• _Work required_
Every line from the beginning of the records below up to the one holding "En outre, nous" should be quoted exactly; leave out the rest.
Start of Data section
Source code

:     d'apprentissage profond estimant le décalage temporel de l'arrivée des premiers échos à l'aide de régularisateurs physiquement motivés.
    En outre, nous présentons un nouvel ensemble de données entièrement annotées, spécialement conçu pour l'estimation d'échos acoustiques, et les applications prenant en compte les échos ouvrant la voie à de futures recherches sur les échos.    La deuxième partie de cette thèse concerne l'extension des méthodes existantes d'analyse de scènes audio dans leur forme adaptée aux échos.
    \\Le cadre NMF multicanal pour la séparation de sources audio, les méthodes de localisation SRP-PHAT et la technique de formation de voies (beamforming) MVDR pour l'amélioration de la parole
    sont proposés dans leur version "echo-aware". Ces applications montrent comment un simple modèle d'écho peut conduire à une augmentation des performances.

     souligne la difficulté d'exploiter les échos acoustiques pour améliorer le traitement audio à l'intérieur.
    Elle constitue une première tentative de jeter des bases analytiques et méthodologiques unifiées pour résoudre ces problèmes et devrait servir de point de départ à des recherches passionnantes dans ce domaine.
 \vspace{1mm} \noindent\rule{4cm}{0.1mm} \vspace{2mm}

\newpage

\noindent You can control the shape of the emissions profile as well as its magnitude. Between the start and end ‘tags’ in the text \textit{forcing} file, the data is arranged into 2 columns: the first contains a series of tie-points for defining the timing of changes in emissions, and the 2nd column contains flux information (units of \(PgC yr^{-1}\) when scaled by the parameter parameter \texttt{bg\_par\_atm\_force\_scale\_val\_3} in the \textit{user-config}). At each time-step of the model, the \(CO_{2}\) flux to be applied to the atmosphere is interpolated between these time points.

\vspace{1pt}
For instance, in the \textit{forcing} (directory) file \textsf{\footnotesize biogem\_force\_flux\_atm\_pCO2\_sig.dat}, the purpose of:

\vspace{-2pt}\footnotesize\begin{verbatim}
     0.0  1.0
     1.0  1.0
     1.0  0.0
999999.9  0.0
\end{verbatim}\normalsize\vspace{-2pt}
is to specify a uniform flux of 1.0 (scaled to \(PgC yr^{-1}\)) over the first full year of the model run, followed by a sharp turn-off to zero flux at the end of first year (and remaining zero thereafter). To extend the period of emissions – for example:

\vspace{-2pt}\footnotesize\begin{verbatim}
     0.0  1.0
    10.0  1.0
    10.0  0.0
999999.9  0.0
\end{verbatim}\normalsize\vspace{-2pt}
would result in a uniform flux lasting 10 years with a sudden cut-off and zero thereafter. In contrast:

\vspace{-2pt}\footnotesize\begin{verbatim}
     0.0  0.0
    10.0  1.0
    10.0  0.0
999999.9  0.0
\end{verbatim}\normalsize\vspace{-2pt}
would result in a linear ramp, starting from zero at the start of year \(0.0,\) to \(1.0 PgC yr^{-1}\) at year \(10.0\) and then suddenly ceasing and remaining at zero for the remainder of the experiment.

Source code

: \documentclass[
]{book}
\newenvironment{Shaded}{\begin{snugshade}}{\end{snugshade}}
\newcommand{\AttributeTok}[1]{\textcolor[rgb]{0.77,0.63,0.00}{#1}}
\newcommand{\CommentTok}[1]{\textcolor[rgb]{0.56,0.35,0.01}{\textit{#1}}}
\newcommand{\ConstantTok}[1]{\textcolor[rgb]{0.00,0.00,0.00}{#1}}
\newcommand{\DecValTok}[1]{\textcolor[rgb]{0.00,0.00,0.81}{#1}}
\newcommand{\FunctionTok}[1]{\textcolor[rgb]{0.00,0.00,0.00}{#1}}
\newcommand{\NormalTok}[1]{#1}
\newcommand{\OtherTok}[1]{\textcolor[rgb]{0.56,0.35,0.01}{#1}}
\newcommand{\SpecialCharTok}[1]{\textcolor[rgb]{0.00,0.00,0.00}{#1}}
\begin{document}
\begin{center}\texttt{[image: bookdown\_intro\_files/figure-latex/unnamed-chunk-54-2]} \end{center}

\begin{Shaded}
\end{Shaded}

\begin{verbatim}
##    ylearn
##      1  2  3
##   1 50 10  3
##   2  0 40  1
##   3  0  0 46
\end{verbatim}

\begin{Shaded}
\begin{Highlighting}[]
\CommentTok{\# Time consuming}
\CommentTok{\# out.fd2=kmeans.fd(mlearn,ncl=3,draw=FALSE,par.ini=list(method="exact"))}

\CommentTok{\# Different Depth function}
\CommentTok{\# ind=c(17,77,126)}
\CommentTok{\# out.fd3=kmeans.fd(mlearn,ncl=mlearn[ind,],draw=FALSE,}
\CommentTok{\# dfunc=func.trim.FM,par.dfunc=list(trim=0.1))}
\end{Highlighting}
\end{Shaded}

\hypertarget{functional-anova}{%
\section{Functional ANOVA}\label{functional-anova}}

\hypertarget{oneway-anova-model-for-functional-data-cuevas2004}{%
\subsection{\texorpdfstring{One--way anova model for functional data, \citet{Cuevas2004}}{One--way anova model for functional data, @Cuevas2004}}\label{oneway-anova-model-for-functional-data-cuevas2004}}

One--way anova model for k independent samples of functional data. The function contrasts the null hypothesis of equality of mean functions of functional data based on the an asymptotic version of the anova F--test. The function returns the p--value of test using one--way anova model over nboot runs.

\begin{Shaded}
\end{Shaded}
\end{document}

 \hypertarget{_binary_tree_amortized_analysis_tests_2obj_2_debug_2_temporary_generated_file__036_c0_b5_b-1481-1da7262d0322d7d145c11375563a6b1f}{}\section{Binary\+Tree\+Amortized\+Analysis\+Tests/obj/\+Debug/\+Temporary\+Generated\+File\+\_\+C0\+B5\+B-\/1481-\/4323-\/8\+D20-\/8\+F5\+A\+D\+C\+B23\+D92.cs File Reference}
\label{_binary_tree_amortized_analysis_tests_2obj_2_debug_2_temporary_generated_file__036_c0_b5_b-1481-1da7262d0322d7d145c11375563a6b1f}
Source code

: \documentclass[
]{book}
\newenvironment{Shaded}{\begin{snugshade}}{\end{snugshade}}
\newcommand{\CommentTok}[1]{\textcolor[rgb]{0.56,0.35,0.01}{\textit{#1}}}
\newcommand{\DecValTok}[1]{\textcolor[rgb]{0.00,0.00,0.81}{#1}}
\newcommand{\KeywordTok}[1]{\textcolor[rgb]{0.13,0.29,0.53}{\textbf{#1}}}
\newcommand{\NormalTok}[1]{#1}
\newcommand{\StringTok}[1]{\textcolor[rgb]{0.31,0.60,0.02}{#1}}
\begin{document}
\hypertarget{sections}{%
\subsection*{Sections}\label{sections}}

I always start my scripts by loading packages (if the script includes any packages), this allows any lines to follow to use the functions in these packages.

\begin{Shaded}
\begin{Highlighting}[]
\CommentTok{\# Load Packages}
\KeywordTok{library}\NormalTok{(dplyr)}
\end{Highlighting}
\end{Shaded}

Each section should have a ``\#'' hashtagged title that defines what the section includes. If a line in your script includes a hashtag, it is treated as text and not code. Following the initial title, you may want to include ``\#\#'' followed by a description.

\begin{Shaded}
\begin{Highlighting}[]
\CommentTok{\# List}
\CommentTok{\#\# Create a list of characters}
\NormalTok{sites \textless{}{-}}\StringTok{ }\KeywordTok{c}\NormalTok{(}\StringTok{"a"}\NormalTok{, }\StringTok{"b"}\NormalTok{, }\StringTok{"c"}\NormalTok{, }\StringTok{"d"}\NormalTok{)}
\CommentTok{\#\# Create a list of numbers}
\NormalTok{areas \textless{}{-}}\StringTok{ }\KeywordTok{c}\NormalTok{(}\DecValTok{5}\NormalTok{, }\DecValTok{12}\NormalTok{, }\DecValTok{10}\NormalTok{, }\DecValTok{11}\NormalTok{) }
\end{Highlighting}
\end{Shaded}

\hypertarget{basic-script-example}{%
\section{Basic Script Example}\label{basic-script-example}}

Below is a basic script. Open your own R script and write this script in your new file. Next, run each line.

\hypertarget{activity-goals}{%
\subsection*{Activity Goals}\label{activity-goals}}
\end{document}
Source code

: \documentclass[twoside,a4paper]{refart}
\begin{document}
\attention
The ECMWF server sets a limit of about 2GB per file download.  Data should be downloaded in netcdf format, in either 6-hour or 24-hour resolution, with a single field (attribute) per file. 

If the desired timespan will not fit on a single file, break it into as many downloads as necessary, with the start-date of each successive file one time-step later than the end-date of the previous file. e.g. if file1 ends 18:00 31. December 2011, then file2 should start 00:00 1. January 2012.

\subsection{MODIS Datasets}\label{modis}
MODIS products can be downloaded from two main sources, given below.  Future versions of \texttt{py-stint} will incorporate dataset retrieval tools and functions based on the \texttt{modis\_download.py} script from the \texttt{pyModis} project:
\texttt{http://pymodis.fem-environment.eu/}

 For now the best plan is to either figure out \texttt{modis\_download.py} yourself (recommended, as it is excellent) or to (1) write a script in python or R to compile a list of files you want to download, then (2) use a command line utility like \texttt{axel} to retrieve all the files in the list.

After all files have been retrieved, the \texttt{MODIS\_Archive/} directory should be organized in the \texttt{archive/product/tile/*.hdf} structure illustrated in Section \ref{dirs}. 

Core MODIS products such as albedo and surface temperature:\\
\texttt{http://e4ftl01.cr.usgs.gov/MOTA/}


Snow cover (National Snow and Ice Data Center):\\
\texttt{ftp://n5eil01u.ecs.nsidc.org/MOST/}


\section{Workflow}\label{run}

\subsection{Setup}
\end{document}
End of Data section
• _Answer area_
Source code

:     d'apprentissage profond estimant le décalage temporel de l'arrivée des premiers échos à l'aide de régularisateurs physiquement motivés.
    En outre, nous présentons un nouvel ensemble de données entièrement annotées, spécialement conçu pour l'estimation d'échos acoustiques, et les applications prenant en compte les échos ouvrant la voie à de futures recherches sur les échos.    La deuxième partie de cette thèse concerne l'extension des méthodes existantes d'analyse de scènes audio dans leur forme adaptée aux échos.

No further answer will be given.